Christian HirteCDU/CSU - Aktuelle Stunde: Deutsche Autofahrer schützen - Mutmaßlichen Klimabetrug in China beenden
Sehr geehrte Frau Präsidentin! Liebe Kolleginnen und Kollegen! Bei der Rede des Herrn Kollegen Rinkert wurde gerade deutlich, dass die Dramatik dessen, worüber hier wir reden, offenbar noch nicht erkannt ist.
(Beifall bei der CDU/CSU)
Aus gutem Grund weist die Branche darauf hin,
(Judith Skudelny [FDP]: Die Biokraftstoffbranche! Die Konkurrenten!)
dass wir möglicherweise einen Schaden im Milliardenbereich haben. Ich weise in diesem Zusammenhang nur darauf hin, dass eines der Biokraftstoffunternehmen, Verbio, einen Verlust des Börsenwertes von etwa 1 Milliarde Euro hatte, was unter anderem daran lag, dass die Quotenpreise dramatisch gefallen sind, um etwa 75 Prozent,
(Daniel Rinkert [SPD]: Das hat verschiedene Gründe! Das wissen Sie doch!)
und damit einfach kein vernünftiges Geschäft mehr für diejenigen zu machen war, die seriös in diesem Bereich unterwegs waren.
(Dr. Anja Weisgerber [CDU/CSU]: Ja! Genau!)
Wir haben auf jeden Fall einen Skandal,
(Beifall bei der CDU/CSU)
weil in großer Dreistigkeit offenbar Projektträger in China die sogenannten UER-Zertifikate gefakt, gefälscht haben, diese bestätigt und hier in den Markt gebracht wurden, wo sie diesen großen Schaden verursacht haben.
Ich glaube aber, ein zweiter Skandal in diesem Zusammenhang ist das Handeln der deutschen Behörden. Anders als Herr Rinkert es gerade schilderte, ist unser Eindruck, dass sowohl im Umweltbundesamt unter Leitung von Präsident Messner als auch im Umweltministerium unter Leitung von Ministerin Lemke eben nicht hinreichend reagiert und gehandelt wurde. Herr Rinkert, um Sie zu zitieren: Sie haben gerade gesagt, wir würden „blind und ohne Rücksicht“ agieren. Ich glaube, den Schuh müssen Sie sich selbst anziehen.
(Beifall bei der CDU/CSU)
Man könnte ja froh darüber sein, dass aus der Branche und sogar von Whistleblowern im Jahr 2023
(Judith Skudelny [FDP]: Von chinesischen Whistleblowern!)
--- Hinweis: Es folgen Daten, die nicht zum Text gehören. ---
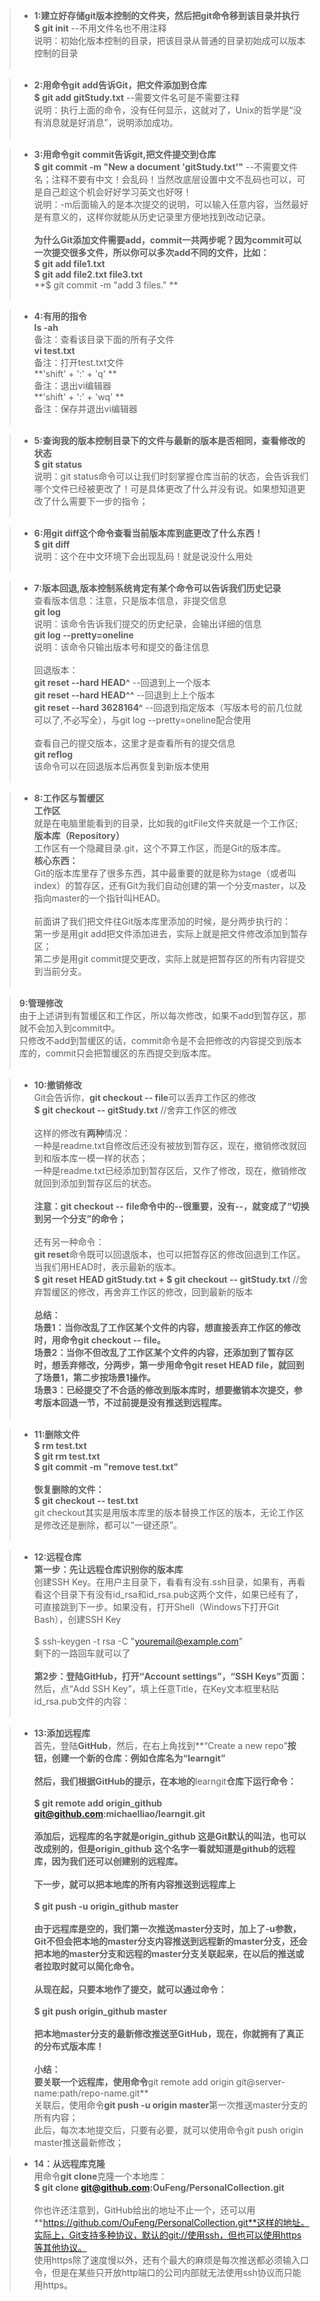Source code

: > *  **1:建立好存储git版本控制的文件夹，然后把git命令移到该目录并执行**<br>
**$ git init** --不用文件名也不用注释<br>
说明：初始化版本控制的目录，把该目录从普通的目录初始成可以版本控制的目录<br><br>

> * **2:用命令git add告诉Git，把文件添加到仓库**<br>
**$ git add gitStudy.txt**   --需要文件名可是不需要注释<br>
说明：执行上面的命令，没有任何显示，这就对了，Unix的哲学是“没有消息就是好消息”，说明添加成功。<br><br>

> * **3:用命令git commit告诉git,把文件提交到仓库**<br>
**$ git commit -m "New a document 'gitStudy.txt'"** --不需要文件名；注释不要有中文！会乱码！当然改底层设置中文不乱码也可以，可是自己趁这个机会好好学习英文也好呀！<br>
说明：-m后面输入的是本次提交的说明，可以输入任意内容，当然最好是有意义的，这样你就能从历史记录里方便地找到改动记录。<br><br>
**为什么Git添加文件需要add，commit一共两步呢？因为commit可以一次提交很多文件，所以你可以多次add不同的文件，比如：**<br>
**$ git add file1.txt**<br>
**$ git add file2.txt file3.txt** <br>
**$ git commit -m "add 3 files." **<br><br>

> * **4:有用的指令**<br>
**ls -ah**<br>
备注：查看该目录下面的所有子文件<br>
**vi test.txt**<br>
备注：打开test.txt文件<br>
**'shift' + ':' + 'q' **<br>
备注：退出vi编辑器<br>
**'shift' + ':' + 'wq' **<br>
备注：保存并退出vi编辑器<br><br>

> * **5:查询我的版本控制目录下的文件与最新的版本是否相同，查看修改的状态**<br>
**$ git status**<br>
说明：git status命令可以让我们时刻掌握仓库当前的状态，会告诉我们哪个文件已经被更改了！可是具体更改了什么并没有说。如果想知道更改了什么需要下一步的指令；<br><br>

> * **6:用git diff这个命令查看当前版本库到底更改了什么东西！**<br>
**$ git diff**<br>
说明：这个在中文环境下会出现乱码！就是说没什么用处<br><br>


> * **7:版本回退,版本控制系统肯定有某个命令可以告诉我们历史记录**<br>
查看版本信息：注意，只是版本信息，非提交信息<br>
**git log**<br>
说明：该命令告诉我们提交的历史纪录，会输出详细的信息<br>
**git log --pretty=oneline**<br>
说明：该命令只输出版本号和提交的备注信息<br><br>
回退版本：<br>
**git reset --hard HEAD^**			--回退到上一个版本<br>
**git reset --hard HEAD^^**		--回退到上上个版本<br>
**git reset --hard 3628164^**	--回退到指定版本（写版本号的前几位就可以了,不必写全），与git log --pretty=oneline配合使用<br><br>
查看自己的提交版本，这里才是查看所有的提交信息<br>
**git reflog**<br>
该命令可以在回退版本后再恢复到新版本使用<br><br>

> * **8:工作区与暂缓区**<br>
**工作区**<br>
就是在电脑里能看到的目录，比如我的gitFile文件夹就是一个工作区;<br>
**版本库（Repository）**<br>
工作区有一个隐藏目录.git，这个不算工作区，而是Git的版本库。<br>
**核心东西：**<br>
Git的版本库里存了很多东西，其中最重要的就是称为stage（或者叫index）的暂存区，还有Git为我们自动创建的第一个分支master，以及指向master的一个指针叫HEAD。<br><br>
前面讲了我们把文件往Git版本库里添加的时候，是分两步执行的：<br>
第一步是用git add把文件添加进去，实际上就是把文件修改添加到暂存区；<br>
第二步是用git commit提交更改，实际上就是把暂存区的所有内容提交到当前分支。<br><br>

> **9:管理修改**<br>
由于上述讲到有暂缓区和工作区，所以每次修改，如果不add到暂存区，那就不会加入到commit中。<br>
只修改不add到暂缓区的话，commit命令是不会把修改的内容提交到版本库的，commit只会把暂缓区的东西提交到版本库。<br><br>

> * **10:撤销修改**<br>
Git会告诉你，**git checkout -- file**可以丢弃工作区的修改<br>
**$ git checkout -- gitStudy.txt**    	//舍弃工作区的修改<br><br>
这样的修改有**两种**情况：<br>
一种是readme.txt自修改后还没有被放到暂存区，现在，撤销修改就回到和版本库一模一样的状态；<br>
一种是readme.txt已经添加到暂存区后，又作了修改，现在，撤销修改就回到添加到暂存区后的状态。<br><br>
**注意：git checkout -- file命令中的--很重要，没有--，就变成了“切换到另一个分支”的命令；**<br><br>
还有另一种命令：<br>
**git reset**命令既可以回退版本，也可以把暂存区的修改回退到工作区。当我们用HEAD时，表示最新的版本。<br>
**$ git reset HEAD gitStudy.txt  +  $ git checkout -- gitStudy.txt**  //舍弃暂缓区的修改，再舍弃工作区的修改，回到最新的版本<br><br>
**总结：**<br>
**场景1：当你改乱了工作区某个文件的内容，想直接丢弃工作区的修改时，用命令git checkout -- file。**<br>
**场景2：当你不但改乱了工作区某个文件的内容，还添加到了暂存区时，想丢弃修改，分两步，第一步用命令git reset HEAD file，就回到了场景1，第二步按场景1操作。**<br>
**场景3：已经提交了不合适的修改到版本库时，想要撤销本次提交，参考版本回退一节，不过前提是没有推送到远程库。**<br><br>

> * **11:删除文件**<br>
**$ rm test.txt**<br>
**$ git rm test.txt**<br>
**$ git commit -m "remove test.txt"**<br><br>
**恢复删除的文件：**<br>
**$ git checkout -- test.txt**<br>
git checkout其实是用版本库里的版本替换工作区的版本，无论工作区是修改还是删除，都可以“一键还原”。<br><br>

> * **12:远程仓库**<br>
**第一步：先让远程仓库识别你的版本库**<br>
创建SSH Key。在用户主目录下，看看有没有.ssh目录，如果有，再看看这个目录下有没有id_rsa和id_rsa.pub这两个文件，如果已经有了，可直接跳到下一步。如果没有，打开Shell（Windows下打开Git Bash），创建SSH Key<br><br>
$ ssh-keygen -t rsa -C "youremail@example.com"<br>
剩下的一路回车就可以了<br><br>
**第2步：登陆GitHub，打开“Account settings”，“SSH Keys”页面：**<br>
然后，点“Add SSH Key”，填上任意Title，在Key文本框里粘贴id_rsa.pub文件的内容：<br><br>

> * **13:添加远程库**<br>
首先，登陆**GitHub**，然后，在右上角找到**“Create a new repo”**按钮，创建一个新的仓库：例如仓库名为“learngit”<br><br>
然后，我们根据GitHub的提示，在本地的**learngit**仓库下运行命令：<br><br>
**$ git remote add origin_github git@github.com:michaelliao/learngit.git**<br><br>
添加后，远程库的名字就是origin_github 这是Git默认的叫法，也可以改成别的，但是origin_github 这个名字一看就知道是github的远程库，因为我们还可以创建别的远程库。<br><br>
下一步，就可以把本地库的所有内容推送到远程库上<br><br>
**$ git push -u origin_github master**<br><br>
由于远程库是空的，我们第一次推送master分支时，加上了-u参数，Git不但会把本地的master分支内容推送到远程新的master分支，还会把本地的master分支和远程的master分支关联起来，在以后的推送或者拉取时就可以简化命令。<br><br>
从现在起，只要本地作了提交，就可以通过命令：<br><br>
**$ git push origin_github master**<br><br>
把本地master分支的最新修改推送至GitHub，现在，你就拥有了真正的分布式版本库！<br><br>
**小结：**<br>
要关联一个远程库，使用命令**git remote add origin git@server-name:path/repo-name.git**<br>
关联后，使用命令**git push -u origin master**第一次推送master分支的所有内容；<br>
此后，每次本地提交后，只要有必要，就可以使用命令git push origin master推送最新修改；<br>

> * **14：从远程库克隆**<br>
用命令**git clone**克隆一个本地库：<br>
**$ git clone git@github.com:OuFeng/PersonalCollection.git**<br><br>
你也许还注意到，GitHub给出的地址不止一个，还可以用**https://github.com/OuFeng/PersonalCollection.git**这样的地址。实际上，Git支持多种协议，默认的git://使用ssh，但也可以使用https等其他协议。<br>
使用https除了速度慢以外，还有个最大的麻烦是每次推送都必须输入口令，但是在某些只开放http端口的公司内部就无法使用ssh协议而只能用https。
Hinweise an das Umweltbundesamt und offenkundig auch an das Bundesumweltministerium erfolgt sind. Und was passierte? Nichts. Keine Reaktion trotz der dramatischen Umstände, über die wir heute diskutieren. Schäden – ich sage es noch mal – wahrscheinlich im Milliardenbereich.
Es wurden Anträge zu Projekten eingereicht, bei denen man schon beim Googeln der Geodaten hätte merken können, dass dort nur eine Wüste oder vielleicht ein Hühnerstall ist.
(Judith Skudelny [FDP]: Googeln ist nicht strafrechtlich belastbar! – Gegenruf der Abg. Dr. Anja Weisgerber [CDU/CSU]: Also, Frau Skudelny, da sitzen Sie wirklich im Glashaus, wenn Sie das verteidigen wollen! – Gegenruf der Abg. Judith Skudelny [FDP]: Ich bin Juristin! Ich weiß, wie man strafrechtlich was verfolgt!)
Diese Projekte wurden – so scheint es sich zu bestätigen – von Prüfern zertifiziert und bestätigt, die keine hinreichende Akkreditierung für die Tätigkeit der Zertifizierung von UER-Projekte in China hatten. Auch das wäre etwas gewesen, was die Prüfstelle, das UBA, hätte kontrollieren können und müssen.
Wir haben dazu einige Fragen an das Bundesumweltministerium gestellt, und wir sind schon ganz gespannt auf die Antworten, die wir von dort bekommen, insbesondere auch, wann – Herr Dr. Gesenhues, ich habe Sie in dieser Woche schon einmal gefragt – das Umweltministerium tatsächlich über diese Umstände informiert wurde.
(Beifall bei der CDU/CSU – Dr. Anja Weisgerber [CDU/CSU]: Ganz genau! – Alexander Hoffmann [CDU/CSU]: Genau! Das ist der Punkt!)
Ich bin sehr gespannt, was Sie uns dann schriftlich nachlesbar auf diese Frage antworten und ob das das Gleiche ist, was Sie uns in dieser Woche im Ausschuss gesagt haben.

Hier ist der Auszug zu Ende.